#### EXERCISE AIM:
Output every entry below exactly, without its pictures.

#### EXTRACTED DATA:
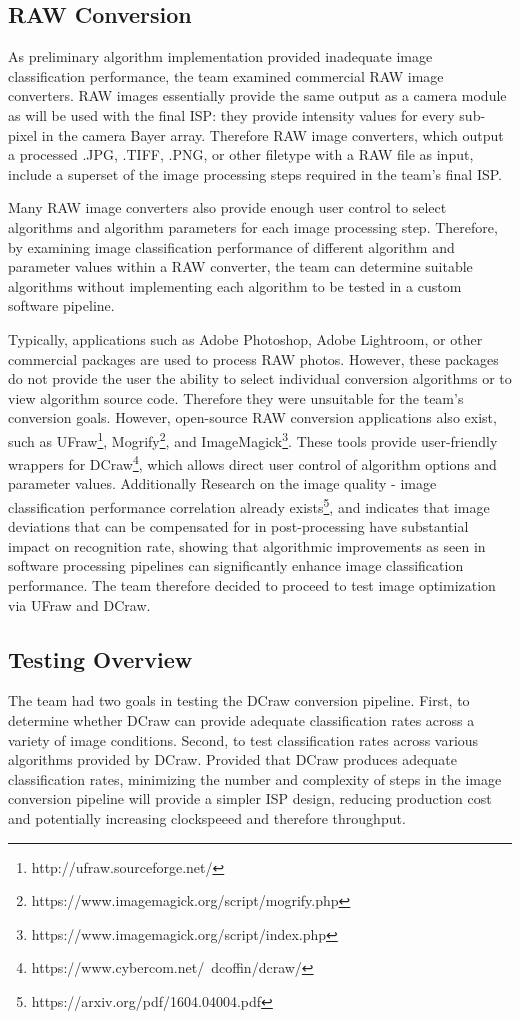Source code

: \documentclass{report}
\begin{document}
\subsection{RAW Conversion}
As preliminary algorithm implementation provided inadequate image classification performance, the team examined commercial RAW image converters. RAW images essentially provide the same output as a camera module as will be used with the final ISP: they provide intensity values for every sub-pixel in the camera Bayer array. Therefore RAW image converters, which output a processed .JPG, .TIFF, .PNG, or other filetype with a RAW file as input, include a superset of the image processing steps required in the team's final ISP. 

Many RAW image converters also provide enough user control to select algorithms and algorithm parameters for each image processing step. Therefore, by examining image classification performance of different algorithm and parameter values within a RAW converter, the team can determine suitable algorithms without implementing each algorithm to be tested in a custom software pipeline.

Typically, applications such as Adobe Photoshop, Adobe Lightroom, or other commercial packages are used to process RAW photos. However, these packages do not provide the user the ability to select individual conversion algorithms or to view algorithm source code. Therefore they were unsuitable for the team's conversion goals. However, open-source RAW conversion applications also exist, such as UFraw\footnote{http://ufraw.sourceforge.net/}, Mogrify\footnote{https://www.imagemagick.org/script/mogrify.php}, and ImageMagick\footnote{https://www.imagemagick.org/script/index.php}. These tools provide user-friendly wrappers for DCraw\footnote{https://www.cybercom.net/~dcoffin/dcraw/}, which allows direct user control of algorithm options and parameter values. Additionally Research on the image quality - image classification performance correlation already exists\footnote{https://arxiv.org/pdf/1604.04004.pdf}, and indicates that image deviations that can be compensated for in post-processing have substantial impact on recognition rate, showing that algorithmic improvements as seen in software processing pipelines can significantly enhance image classification performance. The team therefore decided to proceed to test image optimization via UFraw and DCraw.

\subsection{Testing Overview}
The team had two goals in testing the DCraw conversion pipeline. First, to determine whether DCraw can provide adequate classification rates across a variety of image conditions. Second, to test classification rates across various algorithms provided by DCraw. Provided that DCraw produces adequate classification rates, minimizing the number and complexity of steps in the image conversion pipeline will provide a simpler ISP design, reducing production cost and potentially increasing clockspeeed and therefore throughput.
\end{document}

#### WORKED SOLUTION:
Source code

: \documentclass{report}
\begin{document}
\subsection{RAW Conversion}
As preliminary algorithm implementation provided inadequate image classification performance, the team examined commercial RAW image converters. RAW images essentially provide the same output as a camera module as will be used with the final ISP: they provide intensity values for every sub-pixel in the camera Bayer array. Therefore RAW image converters, which output a processed .JPG, .TIFF, .PNG, or other filetype with a RAW file as input, include a superset of the image processing steps required in the team's final ISP. 

Many RAW image converters also provide enough user control to select algorithms and algorithm parameters for each image processing step. Therefore, by examining image classification performance of different algorithm and parameter values within a RAW converter, the team can determine suitable algorithms without implementing each algorithm to be tested in a custom software pipeline.

Typically, applications such as Adobe Photoshop, Adobe Lightroom, or other commercial packages are used to process RAW photos. However, these packages do not provide the user the ability to select individual conversion algorithms or to view algorithm source code. Therefore they were unsuitable for the team's conversion goals. However, open-source RAW conversion applications also exist, such as UFraw\footnote{http://ufraw.sourceforge.net/}, Mogrify\footnote{https://www.imagemagick.org/script/mogrify.php}, and ImageMagick\footnote{https://www.imagemagick.org/script/index.php}. These tools provide user-friendly wrappers for DCraw\footnote{https://www.cybercom.net/~dcoffin/dcraw/}, which allows direct user control of algorithm options and parameter values. Additionally Research on the image quality - image classification performance correlation already exists\footnote{https://arxiv.org/pdf/1604.04004.pdf}, and indicates that image deviations that can be compensated for in post-processing have substantial impact on recognition rate, showing that algorithmic improvements as seen in software processing pipelines can significantly enhance image classification performance. The team therefore decided to proceed to test image optimization via UFraw and DCraw.

\subsection{Testing Overview}
The team had two goals in testing the DCraw conversion pipeline. First, to determine whether DCraw can provide adequate classification rates across a variety of image conditions. Second, to test classification rates across various algorithms provided by DCraw. Provided that DCraw produces adequate classification rates, minimizing the number and complexity of steps in the image conversion pipeline will provide a simpler ISP design, reducing production cost and potentially increasing clockspeeed and therefore throughput.
\end{document}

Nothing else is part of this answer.